(Beginning of Given information)
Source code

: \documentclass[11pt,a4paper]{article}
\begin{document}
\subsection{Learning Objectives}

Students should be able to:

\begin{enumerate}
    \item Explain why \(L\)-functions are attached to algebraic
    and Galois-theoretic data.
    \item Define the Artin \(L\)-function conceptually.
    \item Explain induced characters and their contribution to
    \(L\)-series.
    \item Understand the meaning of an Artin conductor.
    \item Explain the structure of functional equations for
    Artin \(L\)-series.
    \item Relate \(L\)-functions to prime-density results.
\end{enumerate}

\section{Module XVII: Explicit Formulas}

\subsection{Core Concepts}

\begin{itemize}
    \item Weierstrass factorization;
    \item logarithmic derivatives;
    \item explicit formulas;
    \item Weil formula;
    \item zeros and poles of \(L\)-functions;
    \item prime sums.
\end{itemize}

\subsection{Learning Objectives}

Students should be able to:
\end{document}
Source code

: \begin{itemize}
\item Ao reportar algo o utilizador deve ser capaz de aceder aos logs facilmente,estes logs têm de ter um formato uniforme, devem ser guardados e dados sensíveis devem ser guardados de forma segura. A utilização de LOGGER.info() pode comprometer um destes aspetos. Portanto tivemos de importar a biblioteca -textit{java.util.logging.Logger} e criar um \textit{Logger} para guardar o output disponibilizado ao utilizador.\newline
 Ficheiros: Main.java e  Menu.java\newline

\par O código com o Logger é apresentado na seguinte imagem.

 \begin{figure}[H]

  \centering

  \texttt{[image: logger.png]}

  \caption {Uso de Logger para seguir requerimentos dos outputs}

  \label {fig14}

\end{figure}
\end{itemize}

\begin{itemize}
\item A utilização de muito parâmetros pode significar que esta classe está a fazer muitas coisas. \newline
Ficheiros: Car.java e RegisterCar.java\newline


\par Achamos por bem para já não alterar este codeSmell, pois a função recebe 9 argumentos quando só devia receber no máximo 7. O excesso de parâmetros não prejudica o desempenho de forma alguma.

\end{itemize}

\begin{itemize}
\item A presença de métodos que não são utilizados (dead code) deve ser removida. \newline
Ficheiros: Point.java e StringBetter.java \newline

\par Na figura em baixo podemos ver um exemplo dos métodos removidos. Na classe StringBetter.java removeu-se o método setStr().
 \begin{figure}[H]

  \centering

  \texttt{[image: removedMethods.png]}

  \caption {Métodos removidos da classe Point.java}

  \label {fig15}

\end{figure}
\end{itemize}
(End of Given information)
* **Task to complete**: Anywhere the listing shows the word "parâmetros", copy the full line.

* **Response area**:
\item A utilização de muito parâmetros pode significar que esta classe está a fazer muitas coisas. \newline
\par Achamos por bem para já não alterar este codeSmell, pois a função recebe 9 argumentos quando só devia receber no máximo 7. O excesso de parâmetros não prejudica o desempenho de forma alguma.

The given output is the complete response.